Thursday, September 20, 2012

Advice Column

I do not often get asked for dating advice.

When I do I am torn between several ways of approaching dispensing the advice.

Should I deliver it in a contemplative Guru on the mountaintop way?

Perhaps I should indulge some self help pseudo-psychology name-dropping: Jung? Leo Buscaglia? Skinner? Jack Kevorkian? Freud? Rhonda Byrne? Stephen Covey? Josef Mengele? Deepak Chopra? Richard Bach? M. Scott Peck? Frida Kahlo?

Actually I don’t think I would ever attempt emulating Rhonda Byrne or Stephen Covey.

My best received dating advice is usually non-topical like:
“If you pull the pin, wait three seconds and run like hell”

Should I just listen and nod? I am often forced to do this as many people who  talk about dating, whether they are asking for advice or not, make no sense. It shows respect to nod while listening. Asking questions that uncovers the incomprehensible core of a statement is rude. {Just nod and pretend like you understand what I mean by that if you do not.}

I have been told that dating in the state of Utah is especially difficult. One young woman described multiple first dates where she would tell the prospective partner that she could not (or maybe it was did not want to) have any more kids. She said this was a “dealbreaker” for most men, and that she brought it up on the first date because she did not want to have to “waste a bunch of time”.

I tried to just smile and nod, but I think a “What are you talking about?” may have slipped out.

Another interesting concept is that of “project guys” . Some women will apparently date men that they feel the need to “work on” in order for them to become “acceptable”. Admittedly I am usually presented with this concept in a hindsight reference: “I don’t want to date another project”. This is common enough that I usually catch myself in time to knowingly smile as I listen and nod.

Modern dating is apparently divided into three parts:

1) Going over the CV. I personally think the idea of online dating sites is wonderful. However several people that make the mistake of telling me about using them make light of overstating qualifications, education, or work experience on their CV. The idea is apparently that “Everybody does it” or “I want to date someone who would not necessarily go out with me”. The use of carefully selected highly flattering pictures which may be years out of date is standard practice.
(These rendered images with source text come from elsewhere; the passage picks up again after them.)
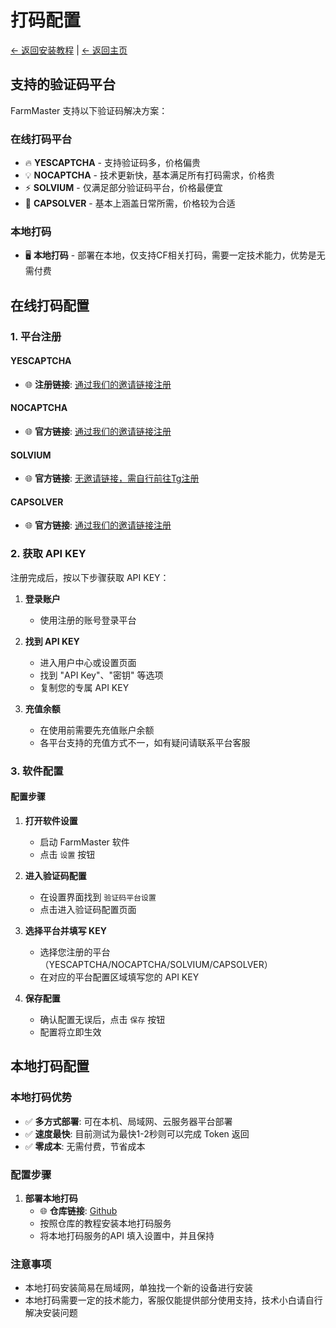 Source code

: # 打码配置

[← 返回安装教程](README.md) | [← 返回主页](../README.md)

## 支持的验证码平台

FarmMaster 支持以下验证码解决方案：

### 在线打码平台
- 🔥 **YESCAPTCHA** - 支持验证码多，价格偏贵
- 💡 **NOCAPTCHA** - 技术更新快，基本满足所有打码需求，价格贵
- ⚡ **SOLVIUM** - 仅满足部分验证码平台，价格最便宜
- 🎯 **CAPSOLVER** - 基本上涵盖日常所需，价格较为合适

### 本地打码
- 🖥️ **本地打码** - 部署在本地，仅支持CF相关打码，需要一定技术能力，优势是无需付费

## 在线打码配置

### 1. 平台注册

#### YESCAPTCHA
- 🌐 **注册链接**: [通过我们的邀请链接注册](https://yescaptcha.com/i/vxsO6f)

#### NOCAPTCHA
- 🌐 **官方链接**: [通过我们的邀请链接注册](https://www.nocaptcha.io/register?c=lmjIt1)

#### SOLVIUM  
- 🌐 **官方链接**: [无邀请链接，需自行前往Tg注册](https://docs.solvium.io/getting-started)

#### CAPSOLVER
- 🌐 **官方链接**: [通过我们的邀请链接注册](https://dashboard.capsolver.com/passport/register?inviteCode=JuJdBhc4W6cC)


### 2. 获取 API KEY

注册完成后，按以下步骤获取 API KEY：

1. **登录账户**
   - 使用注册的账号登录平台

2. **找到 API KEY**
   - 进入用户中心或设置页面
   - 找到 "API Key"、"密钥" 等选项
   - 复制您的专属 API KEY

3. **充值余额**
   - 在使用前需要先充值账户余额
   - 各平台支持的充值方式不一，如有疑问请联系平台客服

### 3. 软件配置

#### 配置步骤
1. **打开软件设置**
   - 启动 FarmMaster 软件
   - 点击 `设置` 按钮

2. **进入验证码配置**
   - 在设置界面找到 `验证码平台设置`
   - 点击进入验证码配置页面

3. **选择平台并填写 KEY**
   - 选择您注册的平台（YESCAPTCHA/NOCAPTCHA/SOLVIUM/CAPSOLVER）
   - 在对应的平台配置区域填写您的 API KEY

4. **保存配置**
   - 确认配置无误后，点击 `保存` 按钮
   - 配置将立即生效


## 本地打码配置

### 本地打码优势
- ✅ **多方式部署**: 可在本机、局域网、云服务器平台部署
- ✅ **速度最快**: 目前测试为最快1-2秒则可以完成 Token 返回
- ✅ **零成本**: 无需付费，节省成本

### 配置步骤
1. **部署本地打码**
   - 🌐 **仓库链接**: [Github](https://github.com/0xsongsu/cf-clearance-scraper)
   - 按照仓库的教程安装本地打码服务
   - 将本地打码服务的API 填入设置中，并且保持

### 注意事项
- 本地打码安装简易在局域网，单独找一个新的设备进行安装
- 本地打码需要一定的技术能力，客服仅能提供部分使用支持，技术小白请自行解决安装问题
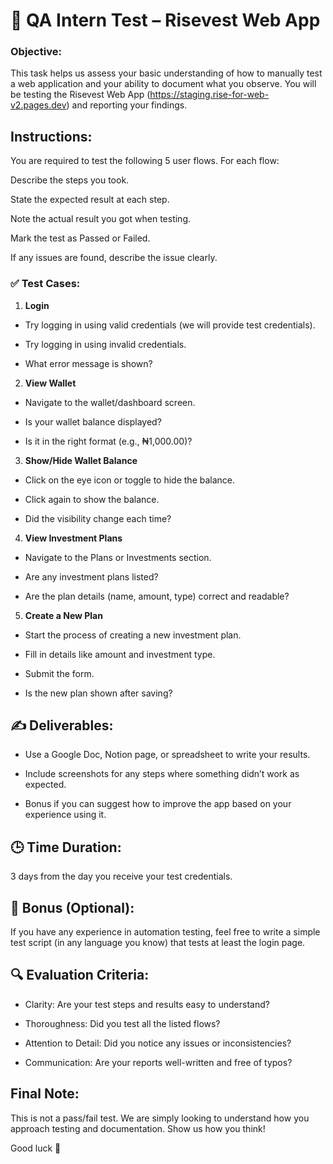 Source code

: # 🧪 QA Intern Test – Risevest Web App

### Objective:

This task helps us assess your basic understanding of how to manually test a web application and your ability to document what you observe. You will be testing the Risevest Web App (https://staging.rise-for-web-v2.pages.dev) and reporting your findings.

## Instructions:

You are required to test the following 5 user flows. For each flow:

Describe the steps you took.

State the expected result at each step.

Note the actual result you got when testing.

Mark the test as Passed or Failed.

If any issues are found, describe the issue clearly.

### ✅ Test Cases:

1. **Login**

- Try logging in using valid credentials (we will provide test credentials).

- Try logging in using invalid credentials.

- What error message is shown?

2. **View Wallet**

- Navigate to the wallet/dashboard screen.

- Is your wallet balance displayed?

- Is it in the right format (e.g., ₦1,000.00)?

3. **Show/Hide Wallet Balance**

- Click on the eye icon or toggle to hide the balance.

- Click again to show the balance.

- Did the visibility change each time?

4. **View Investment Plans**

- Navigate to the Plans or Investments section.

- Are any investment plans listed?

- Are the plan details (name, amount, type) correct and readable?

5. **Create a New Plan**

- Start the process of creating a new investment plan.

- Fill in details like amount and investment type.

- Submit the form.

- Is the new plan shown after saving?

## ✍️ Deliverables:

- Use a Google Doc, Notion page, or spreadsheet to write your results.

- Include screenshots for any steps where something didn’t work as expected.

- Bonus if you can suggest how to improve the app based on your experience using it.

## 🕒 Time Duration:

3 days from the day you receive your test credentials.

## 🧪 Bonus (Optional):

If you have any experience in automation testing, feel free to write a simple test script (in any language you know) that tests at least the login page.

## 🔍 Evaluation Criteria:

- Clarity: Are your test steps and results easy to understand?

- Thoroughness: Did you test all the listed flows?

- Attention to Detail: Did you notice any issues or inconsistencies?

- Communication: Are your reports well-written and free of typos?

## Final Note:

This is not a pass/fail test. We are simply looking to understand how you approach testing and documentation. Show us how you think!

Good luck 🎯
2) The interview aka the 1st date. This is apparently a modern invention which replaces actually doing something with another person which you both might enjoy. I suppose this is a necessary transition phase to slowly morph from being a fictional online character into a human, but it seems to be a poor replacement for “Here we are doing something together that we enjoy why don’t we go do something similar just the two of us?”. [Note to history buffs: There was apparently something in olden days called a "first date"  but was a very different thing]

3) The actual dating. One reason I do not get asked for advice is that I have apparently never been really good at this. Some people are wickedly good at this phase.
One woman told me about how she endured miles of bike riding that left her bruised and chaffed to bleeding to “get to” a particular guy. When I suggested that her bike did not fit right she remarked that she married him and never rode again; “Fixed that problem” she said.
Another woman, who I imagine has a huge collection of high heels and clothing to match, has taken up fishing. She now knows the names of all sorts of lures and tackle components. She even sounds like she really enjoys it when she talks about it, and I hope she does. There are tons of people who love fishing, and it is wonderful to be introduced to something that you discover you really enjoy by someone you are developing a relationship with.
My male friends often talk about not wanting to be seen with people like me so as to not offend the person they are dating.

The persistent idea that the early phases are designed to minimize the potential for lost time by “wasting time with someone it is just not going to work out with” suggests that there is an end-game. There is some measure of success.

“Not being alone” is an often supplied measure of success, but “wasting time” with people prevents being alone. Is there some more subjective companionship that requires more than just proximal co-existence? Is this a plea for intimacy?

Getting married is a popular goal ascribed to other people’s dating end-game. You would think if this were the measure those folks who get married multiple times would be considered the best at dating. However, past marriages too-often appear to be strings of ex-riddled children. If there is a positive it hides under mounds of baggage; at least amongst the very few successful serial brides and grooms I know.

I –of course- like the nauseatingly-sweet goals: “grow old together”, “Have someone that really knows you”, “Just trusting someone”, “a Life partner”…and of course “Love”.

Despite the fact that I like to imagine such ephemeral goals advice should be easily distinguished from simply vomiting up rainbows. All advice, especially dating advice, should be concrete, and based on actual fact. For instance:

M18 Claymore mines have the words “FRONT TOWARD ENEMY” inscribed on one side. Know which side is which when you set stuff up.”